→ PROBLEM TO WORK ON
Among the lines below, restate word for word only those from the line with "2. Deploy your application" through the line with "- Browser developer", with both end lines kept.

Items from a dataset
☆ ☆ ☆ ☆ ☆ ☆ ☆

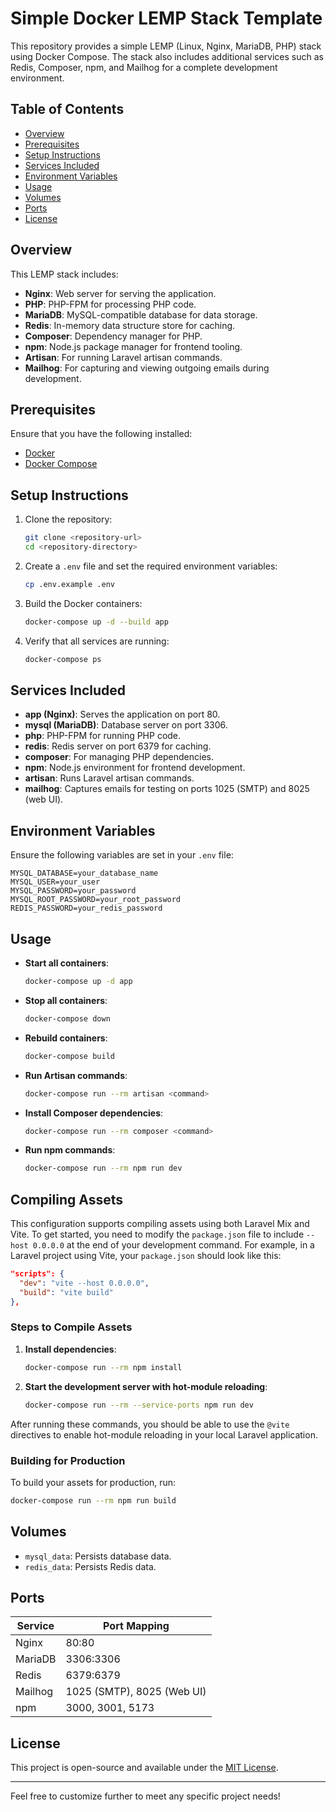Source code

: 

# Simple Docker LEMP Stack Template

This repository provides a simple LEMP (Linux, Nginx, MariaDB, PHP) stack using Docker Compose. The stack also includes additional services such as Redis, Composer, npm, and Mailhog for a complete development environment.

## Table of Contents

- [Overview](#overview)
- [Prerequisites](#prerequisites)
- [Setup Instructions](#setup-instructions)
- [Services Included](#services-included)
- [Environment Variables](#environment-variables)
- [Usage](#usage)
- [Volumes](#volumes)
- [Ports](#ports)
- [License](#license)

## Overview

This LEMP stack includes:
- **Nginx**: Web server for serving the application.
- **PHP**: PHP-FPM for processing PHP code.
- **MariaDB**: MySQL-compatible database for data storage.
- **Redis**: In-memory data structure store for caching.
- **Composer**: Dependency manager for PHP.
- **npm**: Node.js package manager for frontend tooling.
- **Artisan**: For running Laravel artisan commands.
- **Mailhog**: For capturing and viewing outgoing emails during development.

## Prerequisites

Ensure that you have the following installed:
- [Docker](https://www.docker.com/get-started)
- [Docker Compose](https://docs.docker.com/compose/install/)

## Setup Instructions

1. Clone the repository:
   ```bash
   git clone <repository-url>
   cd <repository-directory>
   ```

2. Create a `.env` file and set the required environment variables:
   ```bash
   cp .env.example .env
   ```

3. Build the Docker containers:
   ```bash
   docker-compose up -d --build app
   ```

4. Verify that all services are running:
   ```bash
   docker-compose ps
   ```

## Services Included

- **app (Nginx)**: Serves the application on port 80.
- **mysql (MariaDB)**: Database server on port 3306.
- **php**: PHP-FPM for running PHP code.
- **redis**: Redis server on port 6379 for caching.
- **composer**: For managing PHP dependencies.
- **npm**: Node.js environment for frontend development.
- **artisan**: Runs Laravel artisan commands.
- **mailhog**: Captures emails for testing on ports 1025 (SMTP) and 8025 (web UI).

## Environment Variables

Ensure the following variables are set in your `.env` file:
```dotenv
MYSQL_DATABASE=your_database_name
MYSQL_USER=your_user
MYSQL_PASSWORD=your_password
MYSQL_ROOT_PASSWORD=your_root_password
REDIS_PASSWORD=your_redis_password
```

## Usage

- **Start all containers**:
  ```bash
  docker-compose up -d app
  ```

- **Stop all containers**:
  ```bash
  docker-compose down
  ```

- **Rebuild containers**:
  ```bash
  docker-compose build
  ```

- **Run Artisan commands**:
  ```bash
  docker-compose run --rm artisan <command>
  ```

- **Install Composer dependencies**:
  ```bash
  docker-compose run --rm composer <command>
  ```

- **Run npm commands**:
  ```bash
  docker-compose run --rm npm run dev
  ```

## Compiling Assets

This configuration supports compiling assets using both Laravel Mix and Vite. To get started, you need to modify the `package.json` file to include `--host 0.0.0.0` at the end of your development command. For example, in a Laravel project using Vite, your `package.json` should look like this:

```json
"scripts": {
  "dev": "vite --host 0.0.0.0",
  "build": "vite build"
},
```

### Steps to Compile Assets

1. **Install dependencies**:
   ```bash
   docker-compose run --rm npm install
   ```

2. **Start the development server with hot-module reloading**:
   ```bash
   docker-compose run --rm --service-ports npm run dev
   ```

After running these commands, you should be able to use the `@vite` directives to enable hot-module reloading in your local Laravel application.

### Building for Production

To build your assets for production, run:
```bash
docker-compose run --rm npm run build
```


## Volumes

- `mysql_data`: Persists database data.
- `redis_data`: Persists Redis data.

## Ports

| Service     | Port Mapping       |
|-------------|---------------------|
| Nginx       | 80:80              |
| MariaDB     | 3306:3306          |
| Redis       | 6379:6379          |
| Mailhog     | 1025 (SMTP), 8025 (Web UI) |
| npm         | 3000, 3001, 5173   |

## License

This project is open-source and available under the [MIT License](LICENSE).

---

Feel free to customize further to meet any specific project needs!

☆ ☆ ☆ ☆ ☆ ☆ ☆

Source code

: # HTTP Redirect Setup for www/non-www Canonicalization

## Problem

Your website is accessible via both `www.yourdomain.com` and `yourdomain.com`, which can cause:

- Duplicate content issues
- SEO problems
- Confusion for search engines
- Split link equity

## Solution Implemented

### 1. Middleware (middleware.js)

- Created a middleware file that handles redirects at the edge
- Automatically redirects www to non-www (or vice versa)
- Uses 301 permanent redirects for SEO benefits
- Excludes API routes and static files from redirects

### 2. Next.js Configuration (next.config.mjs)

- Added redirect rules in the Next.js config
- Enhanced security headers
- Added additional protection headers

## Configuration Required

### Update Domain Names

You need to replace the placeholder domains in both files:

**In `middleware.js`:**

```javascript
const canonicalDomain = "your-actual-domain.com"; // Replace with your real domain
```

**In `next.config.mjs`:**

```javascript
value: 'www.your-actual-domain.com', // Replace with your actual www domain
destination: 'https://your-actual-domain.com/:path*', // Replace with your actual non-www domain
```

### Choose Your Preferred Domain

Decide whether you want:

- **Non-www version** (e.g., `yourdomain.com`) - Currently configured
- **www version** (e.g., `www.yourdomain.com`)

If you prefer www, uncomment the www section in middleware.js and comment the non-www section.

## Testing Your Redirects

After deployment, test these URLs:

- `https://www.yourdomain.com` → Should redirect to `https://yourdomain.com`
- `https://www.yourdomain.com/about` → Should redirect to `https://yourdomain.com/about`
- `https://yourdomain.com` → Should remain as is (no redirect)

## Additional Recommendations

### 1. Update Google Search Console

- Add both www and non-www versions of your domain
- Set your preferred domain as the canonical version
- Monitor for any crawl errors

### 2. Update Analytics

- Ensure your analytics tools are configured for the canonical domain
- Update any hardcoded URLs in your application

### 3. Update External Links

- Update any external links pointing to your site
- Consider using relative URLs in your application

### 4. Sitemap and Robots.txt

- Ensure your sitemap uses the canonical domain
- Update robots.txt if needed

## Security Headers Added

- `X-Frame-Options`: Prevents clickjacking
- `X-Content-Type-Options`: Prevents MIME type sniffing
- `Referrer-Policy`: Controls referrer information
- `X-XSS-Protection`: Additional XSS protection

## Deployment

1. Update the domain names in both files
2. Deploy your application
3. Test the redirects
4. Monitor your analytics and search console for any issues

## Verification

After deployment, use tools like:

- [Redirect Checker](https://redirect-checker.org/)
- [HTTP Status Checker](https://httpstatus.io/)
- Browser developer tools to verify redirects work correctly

☆ ☆ ☆ ☆ ☆ ☆ ☆

→ EXERCISE RESULT
2. Deploy your application
3. Test the redirects
4. Monitor your analytics and search console for any issues

## Verification

After deployment, use tools like:

- [Redirect Checker](https://redirect-checker.org/)
- [HTTP Status Checker](https://httpstatus.io/)
- Browser developer tools to verify redirects work correctly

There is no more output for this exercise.